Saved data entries
Segment Open

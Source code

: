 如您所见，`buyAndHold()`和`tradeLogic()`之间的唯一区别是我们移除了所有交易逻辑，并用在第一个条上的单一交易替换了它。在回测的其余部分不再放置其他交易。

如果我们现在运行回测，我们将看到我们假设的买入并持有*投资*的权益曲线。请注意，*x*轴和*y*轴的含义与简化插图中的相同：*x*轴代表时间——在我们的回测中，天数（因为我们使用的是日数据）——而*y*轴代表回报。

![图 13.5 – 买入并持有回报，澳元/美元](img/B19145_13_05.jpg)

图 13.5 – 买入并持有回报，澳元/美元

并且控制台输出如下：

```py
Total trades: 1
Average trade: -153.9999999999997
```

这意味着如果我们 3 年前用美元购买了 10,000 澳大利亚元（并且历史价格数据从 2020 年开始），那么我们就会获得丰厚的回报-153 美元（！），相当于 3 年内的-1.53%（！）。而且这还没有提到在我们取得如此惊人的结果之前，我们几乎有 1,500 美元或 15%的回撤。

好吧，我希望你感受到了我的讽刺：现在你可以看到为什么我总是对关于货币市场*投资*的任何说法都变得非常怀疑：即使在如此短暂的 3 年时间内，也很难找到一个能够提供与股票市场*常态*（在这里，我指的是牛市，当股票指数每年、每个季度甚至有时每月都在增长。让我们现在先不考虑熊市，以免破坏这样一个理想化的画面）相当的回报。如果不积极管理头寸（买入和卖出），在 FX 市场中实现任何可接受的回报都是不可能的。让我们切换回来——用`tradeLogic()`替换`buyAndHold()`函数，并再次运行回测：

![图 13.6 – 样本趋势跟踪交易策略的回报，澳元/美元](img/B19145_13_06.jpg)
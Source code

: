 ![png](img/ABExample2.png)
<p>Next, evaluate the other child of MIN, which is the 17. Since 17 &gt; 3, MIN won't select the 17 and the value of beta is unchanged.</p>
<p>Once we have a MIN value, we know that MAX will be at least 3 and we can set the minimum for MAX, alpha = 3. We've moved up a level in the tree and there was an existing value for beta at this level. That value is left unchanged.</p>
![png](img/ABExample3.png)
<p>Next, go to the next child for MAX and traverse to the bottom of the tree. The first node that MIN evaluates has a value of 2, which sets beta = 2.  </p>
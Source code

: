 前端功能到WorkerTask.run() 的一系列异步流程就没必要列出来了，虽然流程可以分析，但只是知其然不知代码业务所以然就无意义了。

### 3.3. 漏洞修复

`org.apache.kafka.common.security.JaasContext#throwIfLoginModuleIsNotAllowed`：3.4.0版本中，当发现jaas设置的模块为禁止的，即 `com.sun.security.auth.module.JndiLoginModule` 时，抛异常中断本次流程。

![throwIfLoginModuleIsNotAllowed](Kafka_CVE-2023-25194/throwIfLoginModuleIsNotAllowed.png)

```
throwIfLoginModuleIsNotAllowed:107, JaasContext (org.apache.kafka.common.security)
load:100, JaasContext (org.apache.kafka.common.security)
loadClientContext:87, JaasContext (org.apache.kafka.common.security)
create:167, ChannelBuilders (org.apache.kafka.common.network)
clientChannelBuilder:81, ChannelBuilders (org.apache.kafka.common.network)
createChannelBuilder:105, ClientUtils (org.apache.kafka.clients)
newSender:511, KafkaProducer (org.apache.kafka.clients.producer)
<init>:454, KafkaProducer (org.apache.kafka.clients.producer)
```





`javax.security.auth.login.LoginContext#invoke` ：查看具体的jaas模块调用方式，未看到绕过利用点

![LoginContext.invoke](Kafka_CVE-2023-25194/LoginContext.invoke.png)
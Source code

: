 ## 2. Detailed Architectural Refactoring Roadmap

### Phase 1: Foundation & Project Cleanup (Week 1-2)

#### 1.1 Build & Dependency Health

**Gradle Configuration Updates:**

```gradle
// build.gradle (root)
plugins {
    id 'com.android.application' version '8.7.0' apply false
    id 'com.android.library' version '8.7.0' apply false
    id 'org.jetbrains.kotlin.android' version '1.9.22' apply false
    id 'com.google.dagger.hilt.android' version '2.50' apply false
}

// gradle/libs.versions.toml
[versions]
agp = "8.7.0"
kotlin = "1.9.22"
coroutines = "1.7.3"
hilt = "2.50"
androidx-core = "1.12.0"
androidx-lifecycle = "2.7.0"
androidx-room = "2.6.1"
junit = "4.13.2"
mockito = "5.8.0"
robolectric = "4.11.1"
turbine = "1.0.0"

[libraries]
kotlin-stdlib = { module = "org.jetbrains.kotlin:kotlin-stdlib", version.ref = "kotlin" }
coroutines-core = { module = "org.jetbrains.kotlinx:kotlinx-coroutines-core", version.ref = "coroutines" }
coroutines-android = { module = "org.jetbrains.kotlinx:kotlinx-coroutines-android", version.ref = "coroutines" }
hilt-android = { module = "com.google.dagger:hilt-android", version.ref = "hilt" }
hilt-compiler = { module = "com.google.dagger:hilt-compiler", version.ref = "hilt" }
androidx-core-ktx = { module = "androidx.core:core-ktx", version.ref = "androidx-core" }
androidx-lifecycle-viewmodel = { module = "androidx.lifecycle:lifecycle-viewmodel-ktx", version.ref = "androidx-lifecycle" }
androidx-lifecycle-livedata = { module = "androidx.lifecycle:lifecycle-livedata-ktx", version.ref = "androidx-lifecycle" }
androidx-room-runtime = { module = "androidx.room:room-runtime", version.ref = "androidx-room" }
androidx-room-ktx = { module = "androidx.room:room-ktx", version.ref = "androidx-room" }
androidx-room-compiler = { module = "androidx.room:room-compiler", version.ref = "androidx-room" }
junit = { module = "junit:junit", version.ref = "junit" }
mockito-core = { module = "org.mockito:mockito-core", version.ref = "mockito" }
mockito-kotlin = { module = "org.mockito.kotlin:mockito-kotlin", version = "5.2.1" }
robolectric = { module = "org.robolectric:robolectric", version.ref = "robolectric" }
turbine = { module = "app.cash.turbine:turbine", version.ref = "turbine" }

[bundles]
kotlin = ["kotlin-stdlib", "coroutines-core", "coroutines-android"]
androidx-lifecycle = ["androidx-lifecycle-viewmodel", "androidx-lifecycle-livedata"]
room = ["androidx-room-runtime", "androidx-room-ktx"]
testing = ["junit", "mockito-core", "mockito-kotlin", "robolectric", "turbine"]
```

Segment Closed

_Goal of the exercise_:
Using the data above, return each line that includes the word "robolectric".

_Answer section_:
robolectric = "4.11.1"
robolectric = { module = "org.robolectric:robolectric", version.ref = "robolectric" }
testing = ["junit", "mockito-core", "mockito-kotlin", "robolectric", "turbine"]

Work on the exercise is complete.